Quindi, come spesso accade, non avere più i fari puntati addosso è stato d’aiuto al songwriting…
“Sì, c’è stato un momento in cui ci siamo guardati e ci siamo chiesti se ci stavamo ancora divertendo. Le risposte furono tutte negative. Amavamo ancora andare in giro a suonare, ma ci aveva colto una sorta di paura da studio, se vogliamo chiamarla così. Infatti, se vogliamo dirla tutta, abbiamo avuto anche un calo compositivo ad un certo punto della nostra carriera. Non so se sia un bene o un male, ma tutti continuano a considerarci una band agli esordi, di grandi speranze, ma abbiamo una storia di quindici anni alle spalle, passati a sudare sui palchi di mezzo mondo. Quindi, bene che continuino a dirci che siamo giovani, ma non vogliamo nemmeno fare i Peter Pan dell’hard rok, è una cosa che non ci interessa affatto (ride, ndr).”

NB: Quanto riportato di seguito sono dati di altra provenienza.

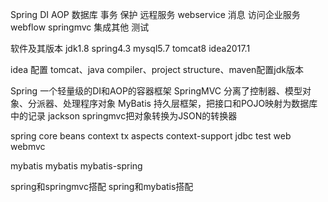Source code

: Spring
	DI
	AOP
	数据库
	事务
	保护
	远程服务
	webservice
	消息
	访问企业服务
	webflow
	springmvc
	集成其他
	测试
	
	
软件及其版本
	jdk1.8
	spring4.3
	mysql5.7
	tomcat8
	idea2017.1

idea 配置 tomcat、java compiler、project structure、maven配置jdk版本

Spring 一个轻量级的DI和AOP的容器框架
SpringMVC 分离了控制器、模型对象、分派器、处理程序对象
MyBatis 持久层框架，把接口和POJO映射为数据库中的记录
jackson springmvc把对象转换为JSON的转换器

spring
	core
	beans
	context
	tx
	aspects
	context-support
	jdbc
	test
	web
	webmvc
	
mybatis
	mybatis
	mybatis-spring
	
spring和springmvc搭配
spring和mybatis搭配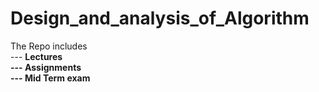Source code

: # Design_and_analysis_of_Algorithm <br>
The Repo includes <br>
--- <b>Lectures <br>
--- <b>Assignments <br>
--- <b>Mid Term exam
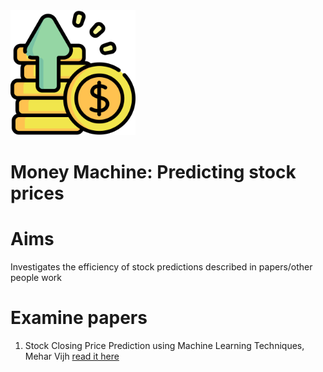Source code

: <img src="images/money-machine-logo.png" alt="money machine logo" width="200" />

# Money Machine: Predicting stock prices
# Aims
Investigates the efficiency of stock predictions described in papers/other people work
# Examine papers
1. Stock Closing Price Prediction using Machine Learning Techniques, Mehar Vijh [read it here](https://www.sciencedirect.com/science/article/pii/S1877050920307924)
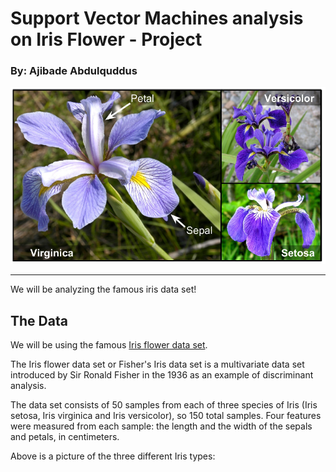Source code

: # Support Vector Machines analysis on Iris Flower - Project
### By: Ajibade Abdulquddus
<img src='iris.jpg' /></a>
___
 

We will be analyzing the famous iris data set!

## The Data
We will be using the famous [Iris flower data set](http://en.wikipedia.org/wiki/Iris_flower_data_set). 

The Iris flower data set or Fisher's Iris data set is a multivariate data set introduced by Sir Ronald Fisher in the 1936 as an example of discriminant analysis. 

The data set consists of 50 samples from each of three species of Iris (Iris setosa, Iris virginica and Iris versicolor), so 150 total samples. Four features were measured from each sample: the length and the width of the sepals and petals, in centimeters.

Above is a picture of the three different Iris types:
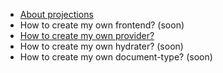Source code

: * [About projections](/anyfetch-doc/guides/projections.html)
* How to create my own frontend? (soon)
* [How to create my own provider?](/anyfetch-doc/guides/provider.html)
* How to create my own hydrater? (soon)
* How to create my own document-type? (soon)
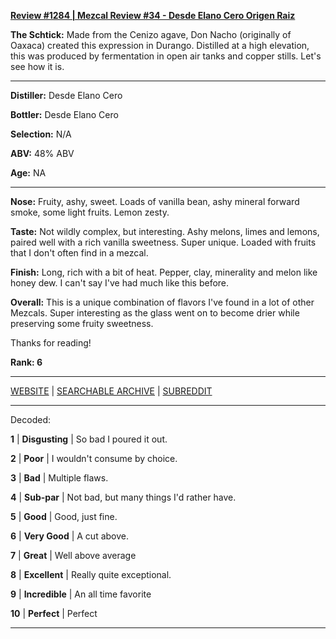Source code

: 
[**Review #1284 | Mezcal Review #34 - Desde Elano Cero Origen Raiz**]( https://t8ke.review/review-1284-desde-elano-cero-origen-raiz)

**The Schtick:** Made from the Cenizo agave, Don Nacho (originally of Oaxaca) created this expression in Durango. Distilled at a high elevation, this was produced by fermentation in open air tanks and copper stills. Let's see how it is.  

-----

**Distiller:** Desde Elano Cero

**Bottler:** Desde Elano Cero

**Selection:** N/A

**ABV:**  48% ABV

**Age:** NA 

-----

**Nose:**  Fruity, ashy, sweet. Loads of vanilla bean, ashy mineral forward smoke, some light fruits. Lemon zesty. 

**Taste:** Not wildly complex, but interesting. Ashy melons, limes and lemons, paired well with a rich vanilla sweetness. Super unique. Loaded with fruits that I don't often find in a mezcal. 

**Finish:** Long, rich with a bit of heat. Pepper, clay, minerality and melon like honey dew. I can't say I've had much like this before. 

**Overall:** This is a unique combination of flavors I've found in a lot of other Mezcals. Super interesting as the glass went on to become drier while preserving some fruity sweetness. 

Thanks for reading!

**Rank: 6**



-----

[WEBSITE](https://t8ke.review) | [SEARCHABLE ARCHIVE](https://t8ke.review/review-archive/) | [SUBREDDIT](https://reddit.com/r/t8kereviews)

-----

Decoded:

**1** | **Disgusting** | So bad I poured it out.

**2** | **Poor** | I wouldn't consume by choice.

**3** | **Bad** | Multiple flaws.

**4** | **Sub-par** | Not bad, but many things I'd rather have.

**5** | **Good** | Good, just fine.

**6** | **Very Good** | A cut above.

**7** | **Great** | Well above average

**8** | **Excellent** | Really quite exceptional.

**9** | **Incredible** | An all time favorite

**10** | **Perfect** | Perfect

----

Credo non sia facile voler dimostrare di essere il presente e il futuro di certe sonorità, continuando a fare rimandi al passato. Servono le palle.
“Fortunatamente, ormai il concetto di revival viene visto in maniera un po’ differente rispetto a qualche anno fa. C’è stato un periodo in cui i locali cercavano solo gruppi di cover, per attirare in modo indolore un sacco di gente col minimo sforzo. Poi grazie ad una serie di band come noi sparse un po’ per il mondo siamo riusciti a convincere tutti che si potesse fare della buona musica inedita rifacendosi a quelle sonorità. Il rischio più grosso è quello di plagiare certa musica, più che trarne ispirazione: molte band uscite nell’ultimo decennio hanno fatto proprio quell’errore. La gente non è stupida: un conto è amare band come Led Zeppelin, Rolling Stones o Ac/Dc, un altro è credere di poterne prendere il posto quando questi non sono in giro o non esistono più. C’è una differenza sostanziale.”

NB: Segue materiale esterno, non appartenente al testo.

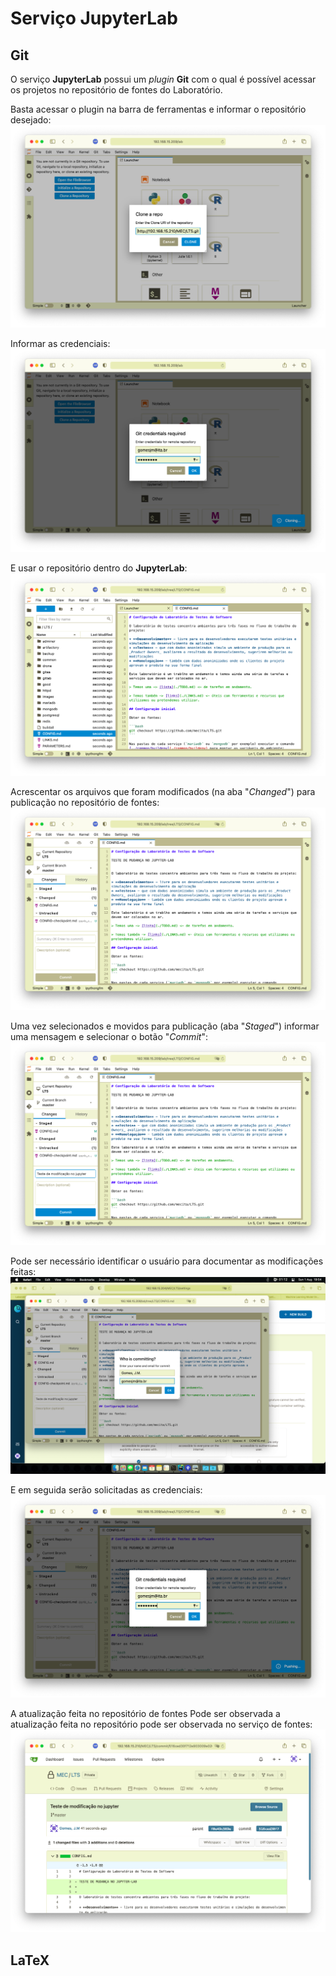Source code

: # Serviço JupyterLab

## Git

O serviço **JupyterLab** possui um _plugin_ **Git** com o qual é possível acessar os projetos no repositório de fontes do Laboratório.

Basta acessar o plugin na barra de ferramentas e informar o repositório desejado:
![Clonar repositório Git - Informar o repositório](../images/jupyter-git-01.png)

Informar as credenciais:
![Clonar repositório Git - Informar credenciais no Git](../images/jupyter-git-02.png)

E usar o repositório dentro do **JupyterLab**:
![Clonar repositório Git - Usar o repositório](../images/jupyter-git-03.png)

Acrescentar os arquivos que foram modificados (na aba "_Changed_") para publicação no repositório de fontes:
![Clonar repositório Git - Adicionar modificações para publicação](../images/jupyter-git-04.png)

Uma vez selecionados e movidos para publicação (aba "_Staged_") informar uma mensagem e selecionar o botão "_Commit_":
![Clonar repositório Git - Selecionar arquivos](../images/jupyter-git-05.png)

Pode ser necessário identificar o usuário para documentar as modificações feitas:
![Clonar repositório Git - Identificar usuário](../images/jupyter-git-06.png)

E em seguida serão solicitadas as credenciais:
![Clonar repositório Git - Autenticar no repositório](../images/jupyter-git-07.png)

A atualização feita no repositório de fontes Pode ser observada a atualização feita no repositório pode ser observada no serviço de fontes:
![Clonar repositório Git - Modificação no repositório](../images/jupyter-git-08.png)

## LaTeX

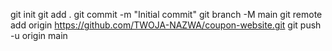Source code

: git init
git add .
git commit -m "Initial commit"
git branch -M main
git remote add origin https://github.com/TWOJA-NAZWA/coupon-website.git
git push -u origin main
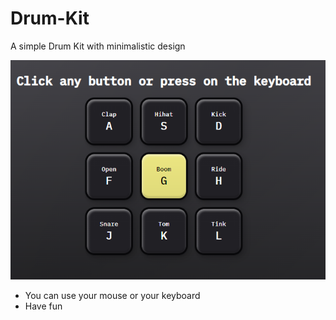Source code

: # Drum-Kit

A simple Drum Kit with minimalistic design

![Front Page of the app](assets/github/front%20image.png)

- You can use your mouse or your keyboard
- Have fun
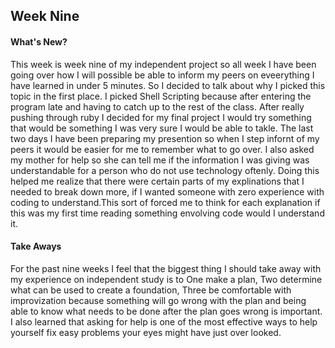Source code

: ## Week Nine
#### What's New?
This week is week nine of my independent project so all week I have been going over how I will possible be able to inform my peers on eveerything I have learned in under 5 minutes. So I decided to talk about why I picked this topic in the first place. I picked Shell Scripting because after entering the program late and having to catch up to the rest of the class. After really pushing through ruby I decided for my final project I would try something that would be something I was very sure I would be able to takle. The last two days I have been preparing my presention so when I step infornt of my peers it would be easier for me to remember what to go over. I also asked my mother for help so she can tell me if the information I was giving was understandable for a person who do not use technology oftenly. Doing this helped me realize that there were certain parts of my explinations that I needed to break down more, if I wanted someone with zero experience with coding to understand.This sort of forced me to think for each explanation if this was my first time reading something envolving code would I understand it.

#### Take Aways
For the past nine weeks I feel that the biggest thing I should take away with my experience on independent study is to One make a plan, Two determine what can be used to create a foundation, Three be comfortable with improvization because something will go wrong with the plan and being able to know what needs to be done after the plan goes wrong is important. I also learned that asking for help is one of the most effective ways to help yourself fix easy problems your eyes might have just over looked.
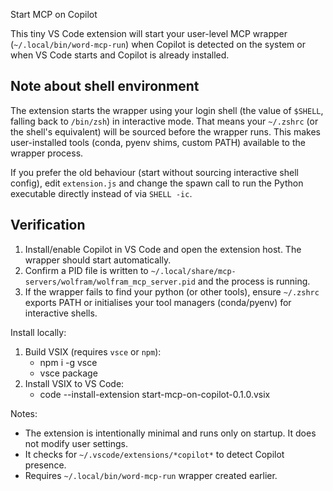 Start MCP on Copilot

This tiny VS Code extension will start your user-level MCP wrapper (`~/.local/bin/word-mcp-run`) when Copilot is detected on the system or when VS Code starts and Copilot is already installed.

Note about shell environment
--------------------------------
The extension starts the wrapper using your login shell (the value of `$SHELL`, falling back to `/bin/zsh`) in interactive mode. That means your `~/.zshrc` (or the shell's equivalent) will be sourced before the wrapper runs. This makes user-installed tools (conda, pyenv shims, custom PATH) available to the wrapper process.

If you prefer the old behaviour (start without sourcing interactive shell config), edit `extension.js` and change the spawn call to run the Python executable directly instead of via `SHELL -ic`.

Verification
--------------------------------
1. Install/enable Copilot in VS Code and open the extension host. The wrapper should start automatically.
2. Confirm a PID file is written to `~/.local/share/mcp-servers/wolfram/wolfram_mcp_server.pid` and the process is running.
3. If the wrapper fails to find your python (or other tools), ensure `~/.zshrc` exports PATH or initialises your tool managers (conda/pyenv) for interactive shells.


Install locally:

1. Build VSIX (requires `vsce` or `npm`):
   - npm i -g vsce
   - vsce package
2. Install VSIX to VS Code:
   - code --install-extension start-mcp-on-copilot-0.1.0.vsix

Notes:
- The extension is intentionally minimal and runs only on startup. It does not modify user settings.
- It checks for `~/.vscode/extensions/*copilot*` to detect Copilot presence.
- Requires `~/.local/bin/word-mcp-run` wrapper created earlier.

A proposito, credi che il fermento che ancora circonda band che venivano considerate bollite a metà anni ottanta sia d’intralcio a band come la vostra o vi favoriscano?
“Partiamo col dire che quando band come gli Ac/Dc, gli Who o gli Stones annunciano nuovi tour, il mondo non può che essere un posto migliore rispetto al giorno precedente. Inoltre, benché tutti pensino che avere come competitor gruppi del genere non può che mettere in ombra il nuovo rock, non capisce che invece il meccanismo è proprio opposto: fino a quando loro saranno in giro, la gente farà meno fatica a capire da dove veniamo e quali siano le nostre origini. Se non ci fossero sempre state nuove generazioni di musicisti e padri putativi alle spalle, il rock si sarebbe fermato a Chuck Berry o a Jerry Lee Lewis. Mi fa ridere chi dice che il rock è morto da decenni.”

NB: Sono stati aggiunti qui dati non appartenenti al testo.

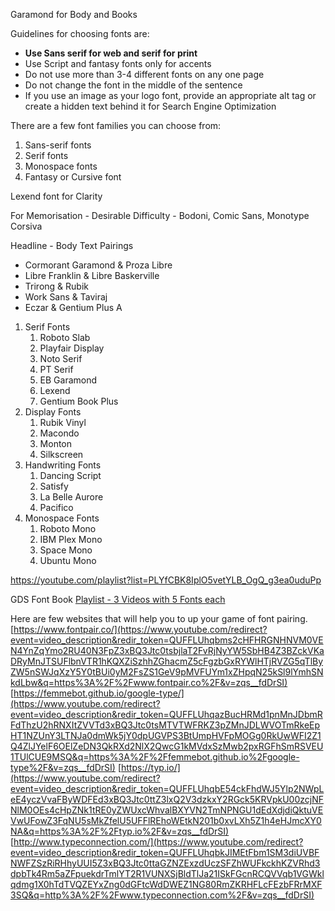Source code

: Garamond for Body and Books


Guidelines for choosing fonts are:

-   **Use Sans serif for web and serif for print**
-   Use Script and fantasy fonts only for accents
-   Do not use more than 3-4 different fonts on any one page
-   Do not change the font in the middle of the sentence
-   If you use an image as your logo font, provide an appropriate alt tag or create a hidden text behind it for Search Engine Optimization

There are a few font families you can choose from:

1.  Sans-serif fonts
2.  Serif fonts
3.  Monospace fonts
4.  Fantasy or Cursive font



Lexend font for Clarity

For Memorisation - Desirable Difficulty - Bodoni, Comic Sans, Monotype Corsiva

Headline - Body Text Pairings
- Cormorant Garamond & Proza Libre
-   Libre Franklin & Libre Baskerville
-   Trirong & Rubik
-   Work Sans & Taviraj
-   Eczar & Gentium Plus A

1. Serif Fonts
	1. Roboto Slab
	2. Playfair Display
	3. Noto Serif
	4. PT Serif
	5. EB Garamond
	6. Lexend
	7. Gentium Book Plus
2. Display Fonts
	1. Rubik Vinyl
	2. Macondo
	3. Monton
	4. Silkscreen
3. Handwriting Fonts
	1. Dancing Script
	2. Satisfy
	3. La Belle Aurore
	4. Pacifico
4. Monospace Fonts
	1. Roboto Mono
	2. IBM Plex Mono
	3. Space Mono 
	4. Ubuntu Mono


https://youtube.com/playlist?list=PLYfCBK8IplO5vetYLB_OgQ_g3ea0uduPp

GDS Font Book [Playlist - 3 Videos with 5 Fonts each](https://youtube.com/playlist?list=PLYfCBK8IplO5vetYLB_OgQ_g3ea0uduPp)


Here are few websites that will help you to up your game of font pairing. [https://www.fontpair.co/](https://www.youtube.com/redirect?event=video_description&redir_token=QUFFLUhqbms2cHFHRGNHNVM0VEN4YnZqYmo2RU40N3FpZ3xBQ3Jtc0tsbjlaT2FvRjNyYW5SbHB4Z3BZckVKaDRyMnJTSUFlbnVTR1hKQXZiSzhhZGhacmZ5cFgzbGxRYWlHTjRVZG5qTlByZW5nSWJqXzY5Y0tBUi0yM2FsZS1GeV9pMVFUYm1xZHpqN25kSl9lYmhSNkdLbw&q=https%3A%2F%2Fwww.fontpair.co%2F&v=zqs__fdDrSI) [https://femmebot.github.io/google-type/](https://www.youtube.com/redirect?event=video_description&redir_token=QUFFLUhqazBucHRMd1pnMnJDbmRFdThzU2hRNXItZVVTd3xBQ3Jtc0tsMTVTWFRKZ3pZMnJDLWVOTmRkeEpHT1NZUnY3LTNJa0dmWk5jY0dpUGVPS3BtUmpHVFpMOGg0RkUwWFI2Z1Q4ZlJYelF6OElZeDN3QkRXd2NlX2QwcG1kMVdxSzMwb2pxRGFhSmRSVEU1TUlCUE9MSQ&q=https%3A%2F%2Ffemmebot.github.io%2Fgoogle-type%2F&v=zqs__fdDrSI) [https://typ.io/](https://www.youtube.com/redirect?event=video_description&redir_token=QUFFLUhqbE54ckFhdWJ5Ylp2NWpLeE4yczVvaFByWDFEd3xBQ3Jtc0ttZ3lxQ2V3dzkxY2RGck5KRVpkU00zcjNFNlM0OEs4cHpZNk1tRE0yZWUxcWhvalBXYVN2TmNPNGU1dEdXdjdiQktuVEVwUFowZ3FqNU5sMkZfelU5UFFlREhoWEtkN201b0xvLXh5Z1h4eHJmcXY0NA&q=https%3A%2F%2Ftyp.io%2F&v=zqs__fdDrSI) [http://www.typeconnection.com/](https://www.youtube.com/redirect?event=video_description&redir_token=QUFFLUhqbkJIMEtFbm1SM3diUVBFNWFZSzRiRHhyUUI5Z3xBQ3Jtc0ttaGZNZExzdUczSFZhWUFkckhKZVRhd3dpbTk4Rm5aZFpuekdrTmlYT2R1VUNXSjBldTlJa21ISkFGcnRCQVVqb1VGWklqdmg1X0hTdTVQZEYxZng0dGFtcWdDWEZ1NG80RmZKRHFLcFEzbFRrMXF3SQ&q=http%3A%2F%2Fwww.typeconnection.com%2F&v=zqs__fdDrSI)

Il rock, dunque, è da considerare un’arte o resta semplice intrattenimento?
“Freddie Mercury diceva che le sue canzoni dovevano essere usa e getta come i rasoi bic, puro intrattenimento, insomma. Però credo che anche lui dentro di sé pensasse che alcune sue creazioni fossero da considerare pura arte. Sarebbe un errore pensare che non ci sia cura maniacale dietro ad una canzone, anche alla più semplice e immediata. Pensiamo a tutto nei minimi particolari, sia dal punto di vista musicale che dell’estetica, che crediamo sia importante quanto il comporre buona musica. Facciamo tutto in primis come artisti e poi come intrattenitori. Anche se la parte dell’intrattenimento puro pensa esca solamente quando suoniamo dal vivo. E poi, in fin dei conti, l’arte non nasce come forma di intrattenimento? Tutte le altre sono seghe mentali.”
Eppure questa volta sembra che abbiate lasciato più spazio alle vostre personalità, piuttosto che seguire una strada già segnata. È il vostro album più personale?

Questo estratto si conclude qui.